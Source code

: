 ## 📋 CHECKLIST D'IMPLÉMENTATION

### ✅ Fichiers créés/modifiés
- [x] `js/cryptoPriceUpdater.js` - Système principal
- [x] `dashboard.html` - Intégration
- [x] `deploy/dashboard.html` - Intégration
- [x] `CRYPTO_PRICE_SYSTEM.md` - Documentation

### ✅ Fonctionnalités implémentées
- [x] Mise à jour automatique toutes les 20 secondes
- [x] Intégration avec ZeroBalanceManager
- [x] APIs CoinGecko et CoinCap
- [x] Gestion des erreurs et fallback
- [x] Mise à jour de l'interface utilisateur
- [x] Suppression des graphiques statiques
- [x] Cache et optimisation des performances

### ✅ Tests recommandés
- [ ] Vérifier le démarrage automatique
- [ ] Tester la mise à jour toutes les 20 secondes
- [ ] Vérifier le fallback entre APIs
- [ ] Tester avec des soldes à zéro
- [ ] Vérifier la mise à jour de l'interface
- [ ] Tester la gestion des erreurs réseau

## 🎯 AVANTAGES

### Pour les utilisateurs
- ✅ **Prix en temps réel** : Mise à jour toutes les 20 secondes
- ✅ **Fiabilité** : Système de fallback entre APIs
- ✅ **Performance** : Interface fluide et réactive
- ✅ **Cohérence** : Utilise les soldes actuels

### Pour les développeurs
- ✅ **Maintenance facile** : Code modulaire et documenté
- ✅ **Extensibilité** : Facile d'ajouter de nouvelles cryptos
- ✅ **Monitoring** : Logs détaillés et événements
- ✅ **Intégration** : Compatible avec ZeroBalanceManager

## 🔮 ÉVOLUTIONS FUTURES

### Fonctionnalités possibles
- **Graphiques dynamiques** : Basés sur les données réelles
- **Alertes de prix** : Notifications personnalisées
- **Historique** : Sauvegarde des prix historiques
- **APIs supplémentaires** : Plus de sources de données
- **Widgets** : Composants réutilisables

• Problem to work on: Copy, please, exactly the lines that start at the first line of the data and end at the line containing "- **Historique** : Sauvegarde", both kept and no others.

• Output for this exercise:
Source code

: ## 📋 CHECKLIST D'IMPLÉMENTATION

### ✅ Fichiers créés/modifiés
- [x] `js/cryptoPriceUpdater.js` - Système principal
- [x] `dashboard.html` - Intégration
- [x] `deploy/dashboard.html` - Intégration
- [x] `CRYPTO_PRICE_SYSTEM.md` - Documentation

### ✅ Fonctionnalités implémentées
- [x] Mise à jour automatique toutes les 20 secondes
- [x] Intégration avec ZeroBalanceManager
- [x] APIs CoinGecko et CoinCap
- [x] Gestion des erreurs et fallback
- [x] Mise à jour de l'interface utilisateur
- [x] Suppression des graphiques statiques
- [x] Cache et optimisation des performances

### ✅ Tests recommandés
- [ ] Vérifier le démarrage automatique
- [ ] Tester la mise à jour toutes les 20 secondes
- [ ] Vérifier le fallback entre APIs
- [ ] Tester avec des soldes à zéro
- [ ] Vérifier la mise à jour de l'interface
- [ ] Tester la gestion des erreurs réseau

## 🎯 AVANTAGES

### Pour les utilisateurs
- ✅ **Prix en temps réel** : Mise à jour toutes les 20 secondes
- ✅ **Fiabilité** : Système de fallback entre APIs
- ✅ **Performance** : Interface fluide et réactive
- ✅ **Cohérence** : Utilise les soldes actuels

### Pour les développeurs
- ✅ **Maintenance facile** : Code modulaire et documenté
- ✅ **Extensibilité** : Facile d'ajouter de nouvelles cryptos
- ✅ **Monitoring** : Logs détaillés et événements
- ✅ **Intégration** : Compatible avec ZeroBalanceManager

## 🔮 ÉVOLUTIONS FUTURES

### Fonctionnalités possibles
- **Graphiques dynamiques** : Basés sur les données réelles
- **Alertes de prix** : Notifications personnalisées
- **Historique** : Sauvegarde des prix historiques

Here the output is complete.